A few weeks ago we found these Black Swallowtail Butterfly caterpillars on our garden dill.

We put them in a container and fed them more dill.  A few days later they went into their chrysalis.

Only 12 days later, they emerged as butterflies.

So amazing.

Chickens

The mama Golden Eagle has moved on.  She is done raising her two fledglings, it is time for them to make it on their own.  And they currently want to continue making it on their own at our property.  Sigh.  The chickens have been closed in for three weeks now and it is just too long.  The amount of chickens we keep is based on the fact that they spend all day free ranging in the barnyard.  Their enclosed exterior pen is big enough for them short-term, but I feel like it is overcrowded when they are living in there for weeks.  Plus, the cost of feed when they are not free-ranging is through the roof.  So, if we plan to keep them closed in we need to decrease our numbers.  But we don’t want to plan to keep them in – we like our free-ranging, compost turning, happy, healthy, helpful chickens.

So we are doing an experiment.  The Eagle killed the chicken while Anya was napping in the barn cool and shade of the afternoon.  But there is plenty of shade in the barnyard, albeit maybe not as cool as the barn with the breeze blowing through.  So we are letting the chickens free-range with Anya guarding them, and we have closed the barn so that she can’t go in there.  If it rains we open up the barn of course to let them in out of the weather.  We started this plan on Tuesday, so we have now made it 5 days with no loss.  We are hopeful this is an answer to our dilemma until the eagles finally move on.

Last week we gave Eve 6 eggs to set and we put 6 in the incubator to make up for any infertility troubles since our young un-proven cockerel is the one breeding right now.  Well, every single egg was infertile.  Sigh.  We have seen him breeding young pullets, but all the eggs I put for hatch were from the adult hens.  So apparently he has not started breeding the adult hens yet.  So we grabbed 6 young pullet eggs and put them under Eve and 6 more to put in the incubator.  Hopefully, there will be some good fertility with these.  If not, then Eve will not be setting eggs at this point and will have to go back to the lower coop.

Garden

We have been harvesting a lot from the garden and either eating it or putting it up for winter.

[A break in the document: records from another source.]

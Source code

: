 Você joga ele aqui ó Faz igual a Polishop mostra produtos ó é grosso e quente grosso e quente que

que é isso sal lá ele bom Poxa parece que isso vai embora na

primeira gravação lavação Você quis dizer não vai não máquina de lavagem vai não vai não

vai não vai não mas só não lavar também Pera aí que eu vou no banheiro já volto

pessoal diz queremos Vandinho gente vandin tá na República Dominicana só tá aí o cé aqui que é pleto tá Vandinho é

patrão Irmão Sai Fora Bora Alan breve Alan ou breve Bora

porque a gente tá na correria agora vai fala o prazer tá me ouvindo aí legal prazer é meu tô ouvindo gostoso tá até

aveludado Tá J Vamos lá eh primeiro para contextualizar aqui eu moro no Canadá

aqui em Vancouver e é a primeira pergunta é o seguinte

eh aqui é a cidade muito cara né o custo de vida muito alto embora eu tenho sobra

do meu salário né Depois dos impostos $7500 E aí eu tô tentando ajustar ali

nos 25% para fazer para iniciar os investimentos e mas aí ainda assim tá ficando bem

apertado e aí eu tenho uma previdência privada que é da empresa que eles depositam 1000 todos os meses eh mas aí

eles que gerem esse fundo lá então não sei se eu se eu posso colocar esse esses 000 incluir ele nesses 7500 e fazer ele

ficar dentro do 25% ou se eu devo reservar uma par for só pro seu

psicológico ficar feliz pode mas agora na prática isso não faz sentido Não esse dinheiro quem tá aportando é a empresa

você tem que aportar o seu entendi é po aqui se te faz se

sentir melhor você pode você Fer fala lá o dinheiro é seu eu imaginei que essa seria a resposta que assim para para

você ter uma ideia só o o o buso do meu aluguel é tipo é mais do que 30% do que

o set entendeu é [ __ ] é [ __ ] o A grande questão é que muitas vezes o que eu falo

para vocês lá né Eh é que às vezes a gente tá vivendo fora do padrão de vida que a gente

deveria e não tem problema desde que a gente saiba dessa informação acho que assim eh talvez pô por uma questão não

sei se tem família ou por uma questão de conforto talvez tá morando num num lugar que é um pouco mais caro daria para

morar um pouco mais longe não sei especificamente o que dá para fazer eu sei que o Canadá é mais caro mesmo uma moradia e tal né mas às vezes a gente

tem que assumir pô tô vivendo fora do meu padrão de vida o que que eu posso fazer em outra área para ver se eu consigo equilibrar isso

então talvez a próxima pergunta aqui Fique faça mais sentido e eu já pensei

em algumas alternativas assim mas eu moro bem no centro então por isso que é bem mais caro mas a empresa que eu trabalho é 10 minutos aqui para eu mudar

The first batch of sauerkraut from our cabbages is done and in jars in the refrigerator.  We have more cabbages ready to harvest is will probably start another load this week.  We have been harvesting, cleaning, chopping, portioning, and freezing celery, peas, and carrots.  The purple beans harvest has now started too and we will be canning those.  The garlic is out and curing.

And we have had two gooseberry pies this week.  Yumm!

Sheep

Three of the sheep have been sold and are leaving the farm this week.  Rose, the moorit ewe, and the ram lambs, Tornado and Avalanche.  They will be used as breeding stock on another farm.

Rose

Tornado

Avalanche

We will still have Fiona and Fergus.

Fiona

Fergus

We haven’t decided yet what to do with Stormy, the ewe lamb.  She was going to be sold but it fell through.  We will likely try to sell her, but might decide to keep her.

Stormy

Though we are sad to see them go, this will open up an opportunity that we have been dreaming about for a few years now…the chance to raise dairy sheep!  In September we will be bringing in some dairy sheep to add to the flock, breed, and raise here at Willow Creek Farm.  We are all very excited about this new project.  We have wanted to have dairy sheep since 2014 when we milked one of our wool sheep because her lamb had died.  We loved the sheep milk and have wanted to do this project ever since.  Now we have our chance!  I am looking forward to introducing them to you next month.

4 thoughts on “Sunday Homestead Update

  1. Is refrigeration of sauerkraut better than just leaving it in a barrel or crock? I can ours because there is so much at the same time. Of course, it is not as good canned. It tastes fine, but is ‘cooked’. If it goes with a roast, it gets cooked twice.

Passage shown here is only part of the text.